Problem details - Copy out exactly the lines from the start of the data to the line containing "[sigma1, sigma2] = meshgrid(-200:1:200, -200:1:200);". Include both.

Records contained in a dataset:

+++++

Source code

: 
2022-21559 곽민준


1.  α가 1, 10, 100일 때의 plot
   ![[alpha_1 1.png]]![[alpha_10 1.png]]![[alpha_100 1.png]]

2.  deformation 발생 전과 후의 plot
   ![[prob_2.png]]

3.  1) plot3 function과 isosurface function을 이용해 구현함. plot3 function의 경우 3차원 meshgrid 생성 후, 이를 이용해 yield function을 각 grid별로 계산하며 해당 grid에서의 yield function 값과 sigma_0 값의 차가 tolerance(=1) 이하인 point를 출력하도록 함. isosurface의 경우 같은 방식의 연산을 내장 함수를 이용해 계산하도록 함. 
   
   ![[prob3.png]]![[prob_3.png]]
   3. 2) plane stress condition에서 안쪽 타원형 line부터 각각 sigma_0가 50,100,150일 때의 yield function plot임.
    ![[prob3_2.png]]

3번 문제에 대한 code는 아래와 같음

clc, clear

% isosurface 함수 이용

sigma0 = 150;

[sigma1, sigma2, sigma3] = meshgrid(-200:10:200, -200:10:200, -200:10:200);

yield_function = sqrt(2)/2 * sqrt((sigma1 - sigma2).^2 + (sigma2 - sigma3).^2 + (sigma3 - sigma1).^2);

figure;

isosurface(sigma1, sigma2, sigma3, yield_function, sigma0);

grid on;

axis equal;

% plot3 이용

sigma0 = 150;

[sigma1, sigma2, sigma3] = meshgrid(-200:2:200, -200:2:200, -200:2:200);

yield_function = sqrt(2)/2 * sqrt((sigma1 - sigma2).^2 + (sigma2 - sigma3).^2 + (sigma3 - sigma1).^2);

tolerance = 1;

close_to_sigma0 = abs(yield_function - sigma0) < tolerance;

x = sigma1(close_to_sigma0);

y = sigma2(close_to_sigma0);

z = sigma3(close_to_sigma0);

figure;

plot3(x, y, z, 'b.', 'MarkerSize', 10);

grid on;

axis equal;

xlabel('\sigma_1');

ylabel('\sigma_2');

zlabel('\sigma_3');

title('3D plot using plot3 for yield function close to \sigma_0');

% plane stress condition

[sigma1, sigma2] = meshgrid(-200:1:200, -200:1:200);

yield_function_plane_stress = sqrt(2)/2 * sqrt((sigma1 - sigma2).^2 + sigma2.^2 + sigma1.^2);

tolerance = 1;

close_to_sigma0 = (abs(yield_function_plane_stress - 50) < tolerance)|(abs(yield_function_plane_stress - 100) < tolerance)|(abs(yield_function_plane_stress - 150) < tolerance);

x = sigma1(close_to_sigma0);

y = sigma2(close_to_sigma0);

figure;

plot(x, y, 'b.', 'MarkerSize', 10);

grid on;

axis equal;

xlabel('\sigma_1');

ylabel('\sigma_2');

+++++

Written solution -
Source code

: 
2022-21559 곽민준


1.  α가 1, 10, 100일 때의 plot
   ![[alpha_1 1.png]]![[alpha_10 1.png]]![[alpha_100 1.png]]

2.  deformation 발생 전과 후의 plot
   ![[prob_2.png]]

3.  1) plot3 function과 isosurface function을 이용해 구현함. plot3 function의 경우 3차원 meshgrid 생성 후, 이를 이용해 yield function을 각 grid별로 계산하며 해당 grid에서의 yield function 값과 sigma_0 값의 차가 tolerance(=1) 이하인 point를 출력하도록 함. isosurface의 경우 같은 방식의 연산을 내장 함수를 이용해 계산하도록 함. 
   
   ![[prob3.png]]![[prob_3.png]]
   3. 2) plane stress condition에서 안쪽 타원형 line부터 각각 sigma_0가 50,100,150일 때의 yield function plot임.
    ![[prob3_2.png]]

3번 문제에 대한 code는 아래와 같음

clc, clear

% isosurface 함수 이용

sigma0 = 150;

[sigma1, sigma2, sigma3] = meshgrid(-200:10:200, -200:10:200, -200:10:200);

yield_function = sqrt(2)/2 * sqrt((sigma1 - sigma2).^2 + (sigma2 - sigma3).^2 + (sigma3 - sigma1).^2);

figure;

isosurface(sigma1, sigma2, sigma3, yield_function, sigma0);

grid on;

axis equal;

% plot3 이용

sigma0 = 150;

[sigma1, sigma2, sigma3] = meshgrid(-200:2:200, -200:2:200, -200:2:200);

yield_function = sqrt(2)/2 * sqrt((sigma1 - sigma2).^2 + (sigma2 - sigma3).^2 + (sigma3 - sigma1).^2);

tolerance = 1;

close_to_sigma0 = abs(yield_function - sigma0) < tolerance;

x = sigma1(close_to_sigma0);

y = sigma2(close_to_sigma0);

z = sigma3(close_to_sigma0);

figure;

plot3(x, y, z, 'b.', 'MarkerSize', 10);

grid on;

axis equal;

xlabel('\sigma_1');

ylabel('\sigma_2');

zlabel('\sigma_3');

title('3D plot using plot3 for yield function close to \sigma_0');

% plane stress condition

[sigma1, sigma2] = meshgrid(-200:1:200, -200:1:200);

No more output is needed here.